Se trata simplemente de un grupo de
poetastros macilentos de poca monta y ningún renombre que quieren
hacerse notar a toda costa
con proclamas escandalosas e incendiarias. El exaltado dinamitero, además, es un
bohemio con aire de eterno adolescente que ya no es lo que parece. Suele
permanecer silencioso y grave durante un buen rato, y gusta de romper su
hermético mutismo de vez en cuando proclamándose el más encarnizado
enemigo de
la humanidad, acérrimo partidario del exterminio absoluto y la extinción
del bíblico
semental humano.
¿Anarquista? En todo caso anarquista
descreído, de los que ni siquiera creen ya en la anarquía. Es verdad que nunca
pugnará por tomar el poder, como han hecho los peores compañeros de viaje y falsos revolucionarios, los
camaradas comunistas, siempre vapuleados en la tertulia, que cada dos por tres están
dando la matraca con que todo va a cambiar cuando ellos tomen el cielo por
asalto, y destronen al simbólico Zar de todas las Rusias desalojándolo del Palacio de
Invierno, para entronizar al Partido y su Comité Central.
Los cuatro gatos, Ricard Opisso (c. 1899)
Más que anarquista, es un nihilista
corrosivo, propagador infatigable de ideas destructoras e incendiarias. O, más
que eso todavía, un enfant terrible partidario de la destrucción de todas las
ideas; poeta venido a menos, como suele definirse, ha compuesto en hexámetros
dactílicos con rima asonante un poema épico y heroico que celebra el poder de la dinamita y es un elogio, encomio
lo denomina él, de la nitroglicerina; porque es un poeta, un poeta muerto de hambre,
pero poeta al fin y a la postre; un poeta venido a menos cuya pretensión no ha sido
ni será nunca ir a más ni venirse arriba, como se dice ahora, sino todo lo
contrario.
Para los tertulianos no hay nada
sagrado, salvo la blasfemia, que baja a Dios, a la Virgen María y a todos los santos del cielo
para ponerlos a parir. Si hubiera algo sagrado, que no lo hay, no
estaría, desde luego, dentro de los templos: ni en las mezquitas, ni en las
sinagogas, ni en las iglesias, ni en las pagodas. Si hay algo sagrado es
el fuego. Pero no el fuego real, sino el fuego de la razón, como
diría el oscuro filósofo griego Heraclito de Éfeso, del que se proclama fanático
seguidor, porque el fuego de la razón es el único que arde incombustible.

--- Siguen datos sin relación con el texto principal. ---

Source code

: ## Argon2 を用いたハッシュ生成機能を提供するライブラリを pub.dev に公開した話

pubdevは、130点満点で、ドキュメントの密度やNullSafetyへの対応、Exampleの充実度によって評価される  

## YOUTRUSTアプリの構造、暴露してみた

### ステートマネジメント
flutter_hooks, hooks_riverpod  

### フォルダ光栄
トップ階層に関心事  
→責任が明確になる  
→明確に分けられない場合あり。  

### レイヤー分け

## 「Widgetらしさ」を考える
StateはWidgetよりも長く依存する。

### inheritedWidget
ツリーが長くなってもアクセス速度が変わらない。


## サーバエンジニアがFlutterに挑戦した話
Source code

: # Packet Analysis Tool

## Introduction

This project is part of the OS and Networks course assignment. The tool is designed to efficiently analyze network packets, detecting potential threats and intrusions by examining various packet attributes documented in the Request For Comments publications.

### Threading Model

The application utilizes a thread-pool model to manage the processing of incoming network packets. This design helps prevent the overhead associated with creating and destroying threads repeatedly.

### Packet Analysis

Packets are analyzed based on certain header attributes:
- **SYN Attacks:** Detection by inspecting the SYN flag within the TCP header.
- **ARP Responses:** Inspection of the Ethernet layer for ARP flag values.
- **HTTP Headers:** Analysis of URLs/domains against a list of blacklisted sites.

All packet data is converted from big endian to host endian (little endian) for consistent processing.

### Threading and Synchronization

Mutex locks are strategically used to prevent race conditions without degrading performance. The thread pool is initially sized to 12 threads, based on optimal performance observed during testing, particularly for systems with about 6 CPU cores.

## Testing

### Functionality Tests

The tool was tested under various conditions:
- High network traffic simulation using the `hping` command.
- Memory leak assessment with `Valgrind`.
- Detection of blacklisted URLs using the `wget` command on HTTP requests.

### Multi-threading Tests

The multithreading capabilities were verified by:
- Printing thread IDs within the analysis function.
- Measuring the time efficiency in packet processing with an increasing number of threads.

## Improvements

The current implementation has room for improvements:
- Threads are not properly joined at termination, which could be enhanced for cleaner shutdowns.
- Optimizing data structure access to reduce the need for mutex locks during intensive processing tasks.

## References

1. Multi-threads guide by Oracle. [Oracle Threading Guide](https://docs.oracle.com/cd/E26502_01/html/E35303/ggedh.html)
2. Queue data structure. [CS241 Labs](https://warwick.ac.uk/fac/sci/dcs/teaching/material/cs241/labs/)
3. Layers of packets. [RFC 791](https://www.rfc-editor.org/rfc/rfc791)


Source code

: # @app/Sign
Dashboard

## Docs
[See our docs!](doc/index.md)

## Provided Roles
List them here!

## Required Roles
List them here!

Alguna vez se ha dicho y mantenido en la
tertulia que la
única iglesia que ilumina es la que arde, pero esta proclamación de
piromanía no se orienta a
rendirle culto al fuego purificador porque sí, ni a incendiar bosques ni
a quemar iglesias como los viejos anarquistas anticlericales, que
proclamaban, siguiendo a Bakunin, que el aliento destructivo era el
único espíritu auténticamente creador, y, por lo tanto, poético, o como
hizo Eróstrato, que también era de
Éfeso como el tenebroso filósofo, que decidió liberar a la diosa
prisionera
del templo, destruyendo la que era una de las siete maravillas del mundo
antiguo, que dio pábulo a pavorosas llamaradas, el templo de Ártemis,
Artémide
o Artemisa, la diosa virgen y madre, por lo que hoy es recordado por
algunos psicagogos, que utilizan su nombre para criminalizar una
conducta humana aparentemente destructiva, pero en el fondo poética y
creativa, que denominan complejo de Eróstrato.
-¡Hay
que ser incendiarios! ¡Dinamiteros de la fe, de toda fe! Arenga
entonces a los contertulios, uno de los cuales se retuerce el bigote y
frunce el entrecejo en señal de desaprobación. El vate dinamitero habla
como un
iluminado, con un brillo incendiario en los ojos enrojecidos. No cejaremos
hasta ver cómo arde Troya, ese matrimonio sagrado del Estado y el
Capital, cara y cruz de la misma moneda. No queremos destruir los edificios,
añade, sino la fe, que es el fundamento que los sustenta. Tampoco a las personas,
sino la fe, maldita sea, que las fundamenta obligándolas a ser lo que son. Nos mueve el
aliento creativo de la destrucción.
La tertulia errante (detalle), Detritus (¿2017?)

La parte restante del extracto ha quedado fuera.